WP3 was in charge of all the manufacturing activities within AERIALIST. A broad spectrum of additive manufacturing (AM) technologies were utilized. The project has demonstrated that AM technology now allows the printing of structured acoustic absorbent materials at the appropriate microscopic scale and in useful sample volumes. This was a key objective of the project and a strong success; however a number of challenges remain before large scale industrialization of AM parts can be achieved. Within AERIALIST the following technologies were utilized extensively:
(i) stereolithography (SLA)
(ii) digital light processing / masked stereolithography (DLP/MSLA)
(iii) selective laser melting (SLM)
(iv) fused deposition modelling / fused filament fabrication (FDM/FFF)

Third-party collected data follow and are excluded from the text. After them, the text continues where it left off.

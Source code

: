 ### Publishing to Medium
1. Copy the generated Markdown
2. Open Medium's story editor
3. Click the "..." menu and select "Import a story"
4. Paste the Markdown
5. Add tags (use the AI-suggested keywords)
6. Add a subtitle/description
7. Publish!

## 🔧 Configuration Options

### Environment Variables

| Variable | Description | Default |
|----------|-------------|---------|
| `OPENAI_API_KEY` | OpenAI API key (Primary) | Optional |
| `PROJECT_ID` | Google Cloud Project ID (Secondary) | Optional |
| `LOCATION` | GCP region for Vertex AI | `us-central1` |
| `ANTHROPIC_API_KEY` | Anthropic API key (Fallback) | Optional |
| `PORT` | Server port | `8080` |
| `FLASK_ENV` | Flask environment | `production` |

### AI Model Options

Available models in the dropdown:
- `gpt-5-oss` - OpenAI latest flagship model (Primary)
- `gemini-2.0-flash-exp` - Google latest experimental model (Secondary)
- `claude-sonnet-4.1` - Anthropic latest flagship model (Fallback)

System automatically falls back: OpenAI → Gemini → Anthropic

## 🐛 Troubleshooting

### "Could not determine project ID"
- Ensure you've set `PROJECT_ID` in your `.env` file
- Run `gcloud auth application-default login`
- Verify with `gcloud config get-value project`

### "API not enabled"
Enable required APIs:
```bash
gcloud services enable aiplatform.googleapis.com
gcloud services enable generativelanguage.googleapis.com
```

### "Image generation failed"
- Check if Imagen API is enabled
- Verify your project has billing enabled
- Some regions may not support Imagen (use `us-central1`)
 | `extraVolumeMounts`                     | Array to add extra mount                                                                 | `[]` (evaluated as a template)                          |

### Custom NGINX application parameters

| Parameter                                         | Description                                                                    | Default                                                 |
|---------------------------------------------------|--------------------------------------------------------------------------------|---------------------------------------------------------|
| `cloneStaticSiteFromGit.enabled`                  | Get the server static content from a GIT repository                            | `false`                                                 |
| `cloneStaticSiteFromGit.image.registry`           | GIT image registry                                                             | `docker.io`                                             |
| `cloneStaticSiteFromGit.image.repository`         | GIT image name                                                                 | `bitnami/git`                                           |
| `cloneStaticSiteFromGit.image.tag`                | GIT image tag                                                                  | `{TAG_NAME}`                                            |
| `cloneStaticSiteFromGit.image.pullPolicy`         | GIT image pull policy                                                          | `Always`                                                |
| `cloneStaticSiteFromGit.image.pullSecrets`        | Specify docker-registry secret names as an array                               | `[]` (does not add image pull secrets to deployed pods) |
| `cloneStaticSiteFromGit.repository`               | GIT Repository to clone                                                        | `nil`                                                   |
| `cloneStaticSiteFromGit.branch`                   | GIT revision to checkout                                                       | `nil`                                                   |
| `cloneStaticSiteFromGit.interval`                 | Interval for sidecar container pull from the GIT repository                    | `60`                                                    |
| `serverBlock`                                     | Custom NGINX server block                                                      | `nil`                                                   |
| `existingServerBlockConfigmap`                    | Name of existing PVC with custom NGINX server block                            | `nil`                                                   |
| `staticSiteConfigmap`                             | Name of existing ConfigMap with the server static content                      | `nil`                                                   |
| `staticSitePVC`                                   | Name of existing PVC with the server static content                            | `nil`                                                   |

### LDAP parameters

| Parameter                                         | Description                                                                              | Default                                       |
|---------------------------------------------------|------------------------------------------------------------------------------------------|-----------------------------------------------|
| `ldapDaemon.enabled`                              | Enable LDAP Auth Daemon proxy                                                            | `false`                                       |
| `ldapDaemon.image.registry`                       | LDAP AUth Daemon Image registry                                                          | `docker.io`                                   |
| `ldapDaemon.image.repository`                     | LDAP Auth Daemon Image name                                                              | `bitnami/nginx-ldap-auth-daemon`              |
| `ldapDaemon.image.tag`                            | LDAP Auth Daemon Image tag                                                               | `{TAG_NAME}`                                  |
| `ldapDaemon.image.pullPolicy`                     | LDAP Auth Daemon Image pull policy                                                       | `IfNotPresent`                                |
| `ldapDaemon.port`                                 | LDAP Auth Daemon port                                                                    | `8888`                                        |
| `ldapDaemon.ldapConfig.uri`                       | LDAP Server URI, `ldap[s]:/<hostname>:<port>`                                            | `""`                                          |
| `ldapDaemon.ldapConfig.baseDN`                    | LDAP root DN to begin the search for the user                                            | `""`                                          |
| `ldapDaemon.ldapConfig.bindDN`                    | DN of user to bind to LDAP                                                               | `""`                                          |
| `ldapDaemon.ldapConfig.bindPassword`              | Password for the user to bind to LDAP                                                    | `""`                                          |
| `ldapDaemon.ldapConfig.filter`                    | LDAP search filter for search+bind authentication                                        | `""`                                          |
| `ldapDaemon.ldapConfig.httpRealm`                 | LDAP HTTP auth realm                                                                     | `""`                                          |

The various technologies provide different capabilities in terms of materials, resolution and build volumes. Prior to AERIALIST it was unknown to what extent manufacturing tolerances or defects impact the targeted metabehaviour. This is now an active topic of research and AERIALIST has made valuable contributions to this field of research.
AERIALIST has conducted initial work on creating independent open-source slicing capabilities to overcome computational limits during the manufacturing process, which enable the production of greater volume of cellular metamaterials by directly replicating layers in the z dimension. This approach allows the production of arbitrarily large sample volumes provided a repeating layering structure can be identified and significantly reduce computer processing requirements, with a significant increase in the volume of metamaterial produced per hour.
Another significant advancement within AERIALIST was the demonstration that low cost AM techniques can also be used to produce these lattice structures with satisfactory quality.
AERIALIST actively engaged in the EU COST action DENORMS to collaborate with other researchers investigating AM for acoustic metamaterials. The AERIALIST team published a comprehensive investigation of the influence of AM processes on the performance of a benchmark porous material design coming from the DENORMS network. At the scale of the microstructure, it was seen that deviations in surface roughness and dimensional fidelity had comparable impact on the experimentally measured values of the absorption coefficient.
One of the main concerns encountered during AERIALIST was the lack of consistency in the additively manufactured specimens. This was found in the acoustic measurements but also in the mechanical and geometric properties of the parts.
The source of this repeatability issue was thoroughly investigated from an analytical point of view. Over the project several experimental campaigns were carried out to determine the level of variation between the samples on the mechanical properties and geometric properties. The aim of this research within AERIALIST was to reduce uncertainty in both the acoustic and mechanical properties of AM parts, which was achieved at a satisfactory level, examining also the effect of the print orientation.
Final activities within AERIALIST WP3 have looked at novel post processing approaches to address the surface roughness of AM parts. While traditional machining such as milling is possible for large parts with a basic geometry clearly novel approaches are required for complex topographies within a microstructure lattice, like electrochemical-machining (ECM) process.